= Assigned task =
Determine how many lines in these records hold "Hanoi". Only the number is wanted.

[Dataset entries]
○ ○ ○ ○
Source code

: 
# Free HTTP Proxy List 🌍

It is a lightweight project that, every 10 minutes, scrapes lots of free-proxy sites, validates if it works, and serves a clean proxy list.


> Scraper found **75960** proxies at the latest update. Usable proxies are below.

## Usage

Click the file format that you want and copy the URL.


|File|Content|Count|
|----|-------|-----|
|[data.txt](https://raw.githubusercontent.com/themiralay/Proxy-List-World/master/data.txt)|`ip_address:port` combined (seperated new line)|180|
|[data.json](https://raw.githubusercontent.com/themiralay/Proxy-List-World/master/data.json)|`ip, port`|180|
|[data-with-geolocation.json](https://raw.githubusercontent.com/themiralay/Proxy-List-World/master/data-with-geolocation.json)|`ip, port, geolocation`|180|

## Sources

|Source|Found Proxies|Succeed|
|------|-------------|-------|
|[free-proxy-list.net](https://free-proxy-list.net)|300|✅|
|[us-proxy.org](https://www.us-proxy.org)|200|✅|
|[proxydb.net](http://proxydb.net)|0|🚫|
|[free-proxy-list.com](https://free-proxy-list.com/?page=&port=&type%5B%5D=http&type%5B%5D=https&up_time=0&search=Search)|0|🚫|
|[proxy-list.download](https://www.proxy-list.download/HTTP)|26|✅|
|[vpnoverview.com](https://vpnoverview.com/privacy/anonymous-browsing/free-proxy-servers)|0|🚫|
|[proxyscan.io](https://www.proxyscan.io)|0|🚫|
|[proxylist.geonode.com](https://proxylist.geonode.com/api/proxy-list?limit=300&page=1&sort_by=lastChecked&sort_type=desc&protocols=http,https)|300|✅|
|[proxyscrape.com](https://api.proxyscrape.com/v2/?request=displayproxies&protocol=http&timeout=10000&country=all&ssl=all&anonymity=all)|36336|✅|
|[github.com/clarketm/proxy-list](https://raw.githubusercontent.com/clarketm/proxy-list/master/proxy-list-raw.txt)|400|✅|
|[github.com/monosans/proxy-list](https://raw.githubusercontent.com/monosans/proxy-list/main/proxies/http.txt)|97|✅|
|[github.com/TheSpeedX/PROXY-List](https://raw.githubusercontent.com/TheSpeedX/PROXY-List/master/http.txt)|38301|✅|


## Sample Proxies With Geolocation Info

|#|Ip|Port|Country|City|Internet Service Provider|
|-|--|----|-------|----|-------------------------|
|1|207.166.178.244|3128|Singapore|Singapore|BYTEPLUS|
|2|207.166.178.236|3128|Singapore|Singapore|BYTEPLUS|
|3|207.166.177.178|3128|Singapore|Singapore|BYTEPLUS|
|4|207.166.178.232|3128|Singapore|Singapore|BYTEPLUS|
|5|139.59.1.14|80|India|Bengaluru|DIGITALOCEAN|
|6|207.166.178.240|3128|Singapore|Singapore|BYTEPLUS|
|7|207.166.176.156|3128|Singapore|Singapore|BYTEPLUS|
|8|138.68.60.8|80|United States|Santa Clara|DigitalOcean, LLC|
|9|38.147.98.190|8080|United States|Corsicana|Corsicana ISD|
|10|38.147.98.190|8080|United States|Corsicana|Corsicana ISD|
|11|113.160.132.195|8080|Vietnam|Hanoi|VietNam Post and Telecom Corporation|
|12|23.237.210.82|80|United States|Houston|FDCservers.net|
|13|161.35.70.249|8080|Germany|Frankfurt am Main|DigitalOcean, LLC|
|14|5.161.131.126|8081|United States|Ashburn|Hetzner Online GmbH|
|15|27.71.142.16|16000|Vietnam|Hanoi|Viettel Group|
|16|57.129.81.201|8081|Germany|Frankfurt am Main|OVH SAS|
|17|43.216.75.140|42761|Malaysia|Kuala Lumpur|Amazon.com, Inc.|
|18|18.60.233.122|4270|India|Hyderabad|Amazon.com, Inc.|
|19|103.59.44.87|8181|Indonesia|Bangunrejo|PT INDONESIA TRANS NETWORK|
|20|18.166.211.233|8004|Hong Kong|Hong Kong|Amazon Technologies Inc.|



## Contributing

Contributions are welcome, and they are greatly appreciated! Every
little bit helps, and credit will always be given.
○ ○ ○ ○
= Worked solution =
2